Methods: MLPA (Multiplex Ligation-dependent Probe Amplification) is the go-to technique for studying
gene copy number variations (CNVs) associated with disease. The power of the technique lies in its
versatility: MLPA can be used to detect copy number changes in anything from complete chromosomes
to single exons. This SALSA MLPA probemix for detection microdeletion syndromes contains 52MLPA
probes with amplification products between 130 and 483 nucleotides (nt). The probes detect sequences
involved in a distinct subset of microdeletion and microduplication disorders.
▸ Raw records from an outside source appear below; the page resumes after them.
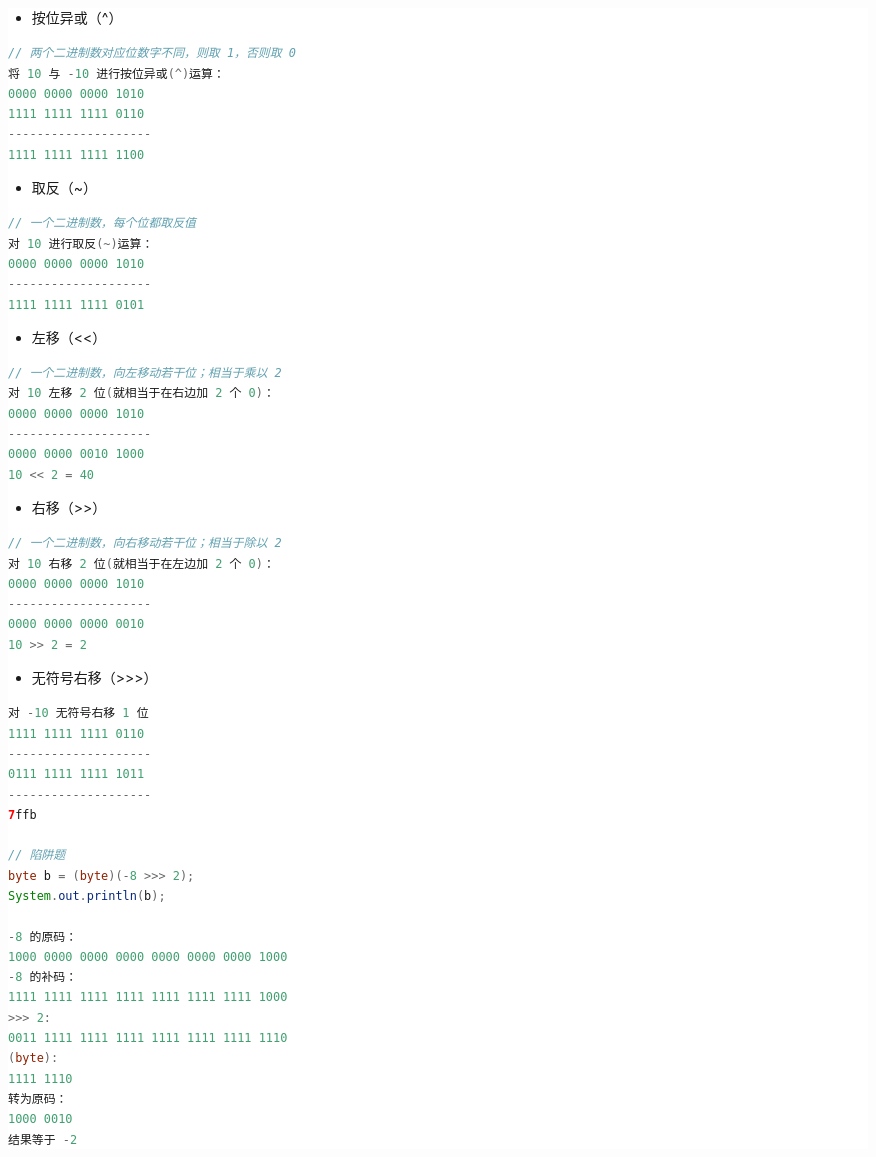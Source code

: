 - 按位异或（^）

```java
// 两个二进制数对应位数字不同，则取 1，否则取 0
将 10 与 -10 进行按位异或(^)运算：
0000 0000 0000 1010
1111 1111 1111 0110
--------------------
1111 1111 1111 1100
```

- 取反（~）

```java
// 一个二进制数，每个位都取反值
对 10 进行取反(~)运算：
0000 0000 0000 1010
--------------------
1111 1111 1111 0101
```

- 左移（<<）

```java
// 一个二进制数，向左移动若干位；相当于乘以 2
对 10 左移 2 位(就相当于在右边加 2 个 0)：
0000 0000 0000 1010
--------------------
0000 0000 0010 1000
10 << 2 = 40
```

- 右移（>>）

```java
// 一个二进制数，向右移动若干位；相当于除以 2
对 10 右移 2 位(就相当于在左边加 2 个 0)：
0000 0000 0000 1010
--------------------
0000 0000 0000 0010
10 >> 2 = 2
```

- 无符号右移（>>>）

```java
对 -10 无符号右移 1 位
1111 1111 1111 0110
--------------------
0111 1111 1111 1011
--------------------
7ffb

// 陷阱题
byte b = (byte)(-8 >>> 2);
System.out.println(b);

-8 的原码：
1000 0000 0000 0000 0000 0000 0000 1000
-8 的补码：
1111 1111 1111 1111 1111 1111 1111 1000
>>> 2:
0011 1111 1111 1111 1111 1111 1111 1110
(byte):
1111 1110
转为原码：
1000 0010
结果等于 -2
```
Results: At the clinical diagnostic laboratory, examined 57 children with suspected microdeletion
syndrome. Among them, a heterozygous deletion was found of SNRPN-u5, SNRPN-CpGisl, UBE3A-10,
UBE3A-1genes that corresponds to Prader-Willi/Angelman syndrome, heterozygous deletion ( DQ=0.5)
CLTCL1-3, CDC45-1, GNB1L-8, DGCR8-2, ZNF74-2, MED15-10, SNAP29-3 genes (Di Georgia syndrome) and
ELN-4, ELN-6, ELN-27 heterozygous deletion of Williams-Beuren syndrome.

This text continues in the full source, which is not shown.